[Data items]
○ ○ ○ ○ ○

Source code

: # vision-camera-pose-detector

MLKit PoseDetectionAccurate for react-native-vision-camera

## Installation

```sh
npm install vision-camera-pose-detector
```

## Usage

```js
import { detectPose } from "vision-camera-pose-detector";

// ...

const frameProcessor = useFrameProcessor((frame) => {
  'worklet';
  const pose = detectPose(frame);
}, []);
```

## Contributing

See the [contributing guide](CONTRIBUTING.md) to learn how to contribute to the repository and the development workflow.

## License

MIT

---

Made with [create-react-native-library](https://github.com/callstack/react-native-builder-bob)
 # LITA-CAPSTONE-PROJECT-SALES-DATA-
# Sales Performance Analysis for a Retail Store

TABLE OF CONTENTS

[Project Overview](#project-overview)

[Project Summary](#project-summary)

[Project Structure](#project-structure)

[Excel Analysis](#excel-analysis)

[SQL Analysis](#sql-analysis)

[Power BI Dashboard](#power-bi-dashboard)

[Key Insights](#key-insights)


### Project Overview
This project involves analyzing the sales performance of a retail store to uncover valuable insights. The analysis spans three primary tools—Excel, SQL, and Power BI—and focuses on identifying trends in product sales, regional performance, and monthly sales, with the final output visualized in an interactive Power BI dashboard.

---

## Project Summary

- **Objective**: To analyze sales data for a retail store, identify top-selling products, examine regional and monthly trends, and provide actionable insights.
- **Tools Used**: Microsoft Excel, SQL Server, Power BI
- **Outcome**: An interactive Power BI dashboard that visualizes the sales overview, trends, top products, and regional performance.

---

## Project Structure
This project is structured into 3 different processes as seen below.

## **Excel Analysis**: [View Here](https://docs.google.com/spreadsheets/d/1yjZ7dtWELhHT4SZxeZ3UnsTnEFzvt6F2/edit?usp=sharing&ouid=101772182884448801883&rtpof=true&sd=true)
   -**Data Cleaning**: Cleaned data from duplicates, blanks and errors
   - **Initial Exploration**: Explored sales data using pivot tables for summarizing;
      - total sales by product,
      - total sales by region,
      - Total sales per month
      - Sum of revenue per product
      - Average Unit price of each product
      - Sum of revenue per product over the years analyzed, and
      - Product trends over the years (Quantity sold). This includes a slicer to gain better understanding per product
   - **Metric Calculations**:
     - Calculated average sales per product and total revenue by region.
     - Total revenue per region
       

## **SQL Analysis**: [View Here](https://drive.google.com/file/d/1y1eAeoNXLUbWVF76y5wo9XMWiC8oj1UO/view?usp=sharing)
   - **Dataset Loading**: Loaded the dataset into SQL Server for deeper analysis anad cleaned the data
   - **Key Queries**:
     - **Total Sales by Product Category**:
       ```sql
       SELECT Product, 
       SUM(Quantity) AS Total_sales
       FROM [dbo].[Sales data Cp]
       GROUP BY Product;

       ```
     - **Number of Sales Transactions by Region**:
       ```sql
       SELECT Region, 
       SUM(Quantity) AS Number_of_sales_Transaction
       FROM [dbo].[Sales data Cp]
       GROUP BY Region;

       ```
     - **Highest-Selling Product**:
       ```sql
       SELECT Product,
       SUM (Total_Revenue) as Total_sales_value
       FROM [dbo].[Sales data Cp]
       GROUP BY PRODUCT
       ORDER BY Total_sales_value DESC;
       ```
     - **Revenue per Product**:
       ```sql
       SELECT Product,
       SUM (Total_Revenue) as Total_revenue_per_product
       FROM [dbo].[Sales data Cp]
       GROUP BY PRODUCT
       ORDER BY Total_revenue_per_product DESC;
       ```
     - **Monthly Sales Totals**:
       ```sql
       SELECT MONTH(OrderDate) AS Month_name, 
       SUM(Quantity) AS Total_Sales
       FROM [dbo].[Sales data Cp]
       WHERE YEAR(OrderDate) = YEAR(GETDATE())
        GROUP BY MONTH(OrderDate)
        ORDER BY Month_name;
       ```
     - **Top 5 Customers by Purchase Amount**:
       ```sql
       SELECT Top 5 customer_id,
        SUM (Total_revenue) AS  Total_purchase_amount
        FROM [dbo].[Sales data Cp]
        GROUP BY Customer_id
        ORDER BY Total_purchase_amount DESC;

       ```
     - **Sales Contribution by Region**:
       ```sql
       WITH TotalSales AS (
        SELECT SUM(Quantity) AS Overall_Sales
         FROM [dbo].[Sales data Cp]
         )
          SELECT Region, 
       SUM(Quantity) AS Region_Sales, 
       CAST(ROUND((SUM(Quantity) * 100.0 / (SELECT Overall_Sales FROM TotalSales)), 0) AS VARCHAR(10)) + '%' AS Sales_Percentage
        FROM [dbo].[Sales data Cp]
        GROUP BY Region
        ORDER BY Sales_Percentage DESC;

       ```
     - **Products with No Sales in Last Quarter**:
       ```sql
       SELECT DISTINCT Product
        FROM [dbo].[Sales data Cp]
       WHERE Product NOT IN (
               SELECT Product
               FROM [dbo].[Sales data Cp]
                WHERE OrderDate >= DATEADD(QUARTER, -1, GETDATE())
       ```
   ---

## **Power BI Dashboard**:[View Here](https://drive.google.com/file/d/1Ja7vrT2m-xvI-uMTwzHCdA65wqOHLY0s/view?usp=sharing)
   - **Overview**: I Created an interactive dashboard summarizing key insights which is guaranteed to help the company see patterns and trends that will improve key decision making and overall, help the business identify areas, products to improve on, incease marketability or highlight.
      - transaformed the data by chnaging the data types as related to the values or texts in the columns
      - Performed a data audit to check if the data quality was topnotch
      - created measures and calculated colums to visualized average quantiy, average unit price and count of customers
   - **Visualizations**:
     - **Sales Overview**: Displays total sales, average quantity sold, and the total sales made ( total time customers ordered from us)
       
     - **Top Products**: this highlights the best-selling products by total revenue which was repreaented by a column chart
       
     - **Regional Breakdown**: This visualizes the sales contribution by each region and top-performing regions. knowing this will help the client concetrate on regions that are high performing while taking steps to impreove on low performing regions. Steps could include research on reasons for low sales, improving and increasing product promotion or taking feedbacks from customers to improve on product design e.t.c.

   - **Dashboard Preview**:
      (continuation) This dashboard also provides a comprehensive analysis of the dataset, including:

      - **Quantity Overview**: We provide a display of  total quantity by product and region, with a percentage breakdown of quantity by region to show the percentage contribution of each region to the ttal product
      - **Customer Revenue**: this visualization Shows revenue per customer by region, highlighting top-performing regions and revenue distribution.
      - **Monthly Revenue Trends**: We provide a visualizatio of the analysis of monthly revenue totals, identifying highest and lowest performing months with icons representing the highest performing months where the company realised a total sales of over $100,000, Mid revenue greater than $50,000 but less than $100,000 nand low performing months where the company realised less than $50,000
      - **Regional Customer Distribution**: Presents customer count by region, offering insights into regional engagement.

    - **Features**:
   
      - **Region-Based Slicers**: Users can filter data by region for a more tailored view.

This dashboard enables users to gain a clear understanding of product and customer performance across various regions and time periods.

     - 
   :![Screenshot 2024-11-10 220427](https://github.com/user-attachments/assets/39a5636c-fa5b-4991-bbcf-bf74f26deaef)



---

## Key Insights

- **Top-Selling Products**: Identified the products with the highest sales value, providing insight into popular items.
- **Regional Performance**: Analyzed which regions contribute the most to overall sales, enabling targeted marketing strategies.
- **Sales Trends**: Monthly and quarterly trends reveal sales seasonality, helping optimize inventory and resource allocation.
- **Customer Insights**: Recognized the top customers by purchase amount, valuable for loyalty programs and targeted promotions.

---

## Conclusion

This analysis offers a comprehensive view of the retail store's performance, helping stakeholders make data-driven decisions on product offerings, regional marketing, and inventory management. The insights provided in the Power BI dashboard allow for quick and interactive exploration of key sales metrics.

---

○ ○ ○ ○ ○

Problem to work on
All of the records go in your answer, copied exactly.

Response to this exercise
Source code

: # vision-camera-pose-detector

MLKit PoseDetectionAccurate for react-native-vision-camera

## Installation

```sh
npm install vision-camera-pose-detector
```

## Usage

```js
import { detectPose } from "vision-camera-pose-detector";

// ...

const frameProcessor = useFrameProcessor((frame) => {
  'worklet';
  const pose = detectPose(frame);
}, []);
```

## Contributing

See the [contributing guide](CONTRIBUTING.md) to learn how to contribute to the repository and the development workflow.

## License

MIT

---

Made with [create-react-native-library](https://github.com/callstack/react-native-builder-bob)
 # LITA-CAPSTONE-PROJECT-SALES-DATA-
# Sales Performance Analysis for a Retail Store

TABLE OF CONTENTS

[Project Overview](#project-overview)

[Project Summary](#project-summary)

[Project Structure](#project-structure)

[Excel Analysis](#excel-analysis)

[SQL Analysis](#sql-analysis)

[Power BI Dashboard](#power-bi-dashboard)

[Key Insights](#key-insights)


### Project Overview
This project involves analyzing the sales performance of a retail store to uncover valuable insights. The analysis spans three primary tools—Excel, SQL, and Power BI—and focuses on identifying trends in product sales, regional performance, and monthly sales, with the final output visualized in an interactive Power BI dashboard.

---

## Project Summary

- **Objective**: To analyze sales data for a retail store, identify top-selling products, examine regional and monthly trends, and provide actionable insights.
- **Tools Used**: Microsoft Excel, SQL Server, Power BI
- **Outcome**: An interactive Power BI dashboard that visualizes the sales overview, trends, top products, and regional performance.

---

## Project Structure
This project is structured into 3 different processes as seen below.

## **Excel Analysis**: [View Here](https://docs.google.com/spreadsheets/d/1yjZ7dtWELhHT4SZxeZ3UnsTnEFzvt6F2/edit?usp=sharing&ouid=101772182884448801883&rtpof=true&sd=true)
   -**Data Cleaning**: Cleaned data from duplicates, blanks and errors
   - **Initial Exploration**: Explored sales data using pivot tables for summarizing;
      - total sales by product,
      - total sales by region,
      - Total sales per month
      - Sum of revenue per product
      - Average Unit price of each product
      - Sum of revenue per product over the years analyzed, and
      - Product trends over the years (Quantity sold). This includes a slicer to gain better understanding per product
   - **Metric Calculations**:
     - Calculated average sales per product and total revenue by region.
     - Total revenue per region
       

## **SQL Analysis**: [View Here](https://drive.google.com/file/d/1y1eAeoNXLUbWVF76y5wo9XMWiC8oj1UO/view?usp=sharing)
   - **Dataset Loading**: Loaded the dataset into SQL Server for deeper analysis anad cleaned the data
   - **Key Queries**:
     - **Total Sales by Product Category**:
       ```sql
       SELECT Product, 
       SUM(Quantity) AS Total_sales
       FROM [dbo].[Sales data Cp]
       GROUP BY Product;

       ```
     - **Number of Sales Transactions by Region**:
       ```sql
       SELECT Region, 
       SUM(Quantity) AS Number_of_sales_Transaction
       FROM [dbo].[Sales data Cp]
       GROUP BY Region;

       ```
     - **Highest-Selling Product**:
       ```sql
       SELECT Product,
       SUM (Total_Revenue) as Total_sales_value
       FROM [dbo].[Sales data Cp]
       GROUP BY PRODUCT
       ORDER BY Total_sales_value DESC;
       ```
     - **Revenue per Product**:
       ```sql
       SELECT Product,
       SUM (Total_Revenue) as Total_revenue_per_product
       FROM [dbo].[Sales data Cp]
       GROUP BY PRODUCT
       ORDER BY Total_revenue_per_product DESC;
       ```
     - **Monthly Sales Totals**:
       ```sql
       SELECT MONTH(OrderDate) AS Month_name, 
       SUM(Quantity) AS Total_Sales
       FROM [dbo].[Sales data Cp]
       WHERE YEAR(OrderDate) = YEAR(GETDATE())
        GROUP BY MONTH(OrderDate)
        ORDER BY Month_name;
       ```
     - **Top 5 Customers by Purchase Amount**:
       ```sql
       SELECT Top 5 customer_id,
        SUM (Total_revenue) AS  Total_purchase_amount
        FROM [dbo].[Sales data Cp]
        GROUP BY Customer_id
        ORDER BY Total_purchase_amount DESC;

       ```
     - **Sales Contribution by Region**:
       ```sql
       WITH TotalSales AS (
        SELECT SUM(Quantity) AS Overall_Sales
         FROM [dbo].[Sales data Cp]
         )
          SELECT Region, 
       SUM(Quantity) AS Region_Sales, 
       CAST(ROUND((SUM(Quantity) * 100.0 / (SELECT Overall_Sales FROM TotalSales)), 0) AS VARCHAR(10)) + '%' AS Sales_Percentage
        FROM [dbo].[Sales data Cp]
        GROUP BY Region
        ORDER BY Sales_Percentage DESC;

       ```
     - **Products with No Sales in Last Quarter**:
       ```sql
       SELECT DISTINCT Product
        FROM [dbo].[Sales data Cp]
       WHERE Product NOT IN (
               SELECT Product
               FROM [dbo].[Sales data Cp]
                WHERE OrderDate >= DATEADD(QUARTER, -1, GETDATE())
       ```
   ---

## **Power BI Dashboard**:[View Here](https://drive.google.com/file/d/1Ja7vrT2m-xvI-uMTwzHCdA65wqOHLY0s/view?usp=sharing)
   - **Overview**: I Created an interactive dashboard summarizing key insights which is guaranteed to help the company see patterns and trends that will improve key decision making and overall, help the business identify areas, products to improve on, incease marketability or highlight.
      - transaformed the data by chnaging the data types as related to the values or texts in the columns
      - Performed a data audit to check if the data quality was topnotch
      - created measures and calculated colums to visualized average quantiy, average unit price and count of customers
   - **Visualizations**:
     - **Sales Overview**: Displays total sales, average quantity sold, and the total sales made ( total time customers ordered from us)
       
     - **Top Products**: this highlights the best-selling products by total revenue which was repreaented by a column chart
       
     - **Regional Breakdown**: This visualizes the sales contribution by each region and top-performing regions. knowing this will help the client concetrate on regions that are high performing while taking steps to impreove on low performing regions. Steps could include research on reasons for low sales, improving and increasing product promotion or taking feedbacks from customers to improve on product design e.t.c.

   - **Dashboard Preview**:
      (continuation) This dashboard also provides a comprehensive analysis of the dataset, including:

      - **Quantity Overview**: We provide a display of  total quantity by product and region, with a percentage breakdown of quantity by region to show the percentage contribution of each region to the ttal product
      - **Customer Revenue**: this visualization Shows revenue per customer by region, highlighting top-performing regions and revenue distribution.
      - **Monthly Revenue Trends**: We provide a visualizatio of the analysis of monthly revenue totals, identifying highest and lowest performing months with icons representing the highest performing months where the company realised a total sales of over $100,000, Mid revenue greater than $50,000 but less than $100,000 nand low performing months where the company realised less than $50,000
      - **Regional Customer Distribution**: Presents customer count by region, offering insights into regional engagement.

    - **Features**:
   
      - **Region-Based Slicers**: Users can filter data by region for a more tailored view.

This dashboard enables users to gain a clear understanding of product and customer performance across various regions and time periods.

     - 
   :![Screenshot 2024-11-10 220427](https://github.com/user-attachments/assets/39a5636c-fa5b-4991-bbcf-bf74f26deaef)



---

## Key Insights

- **Top-Selling Products**: Identified the products with the highest sales value, providing insight into popular items.
- **Regional Performance**: Analyzed which regions contribute the most to overall sales, enabling targeted marketing strategies.
- **Sales Trends**: Monthly and quarterly trends reveal sales seasonality, helping optimize inventory and resource allocation.
- **Customer Insights**: Recognized the top customers by purchase amount, valuable for loyalty programs and targeted promotions.

---

## Conclusion

This analysis offers a comprehensive view of the retail store's performance, helping stakeholders make data-driven decisions on product offerings, regional marketing, and inventory management. The insights provided in the Power BI dashboard allow for quick and interactive exploration of key sales metrics.

---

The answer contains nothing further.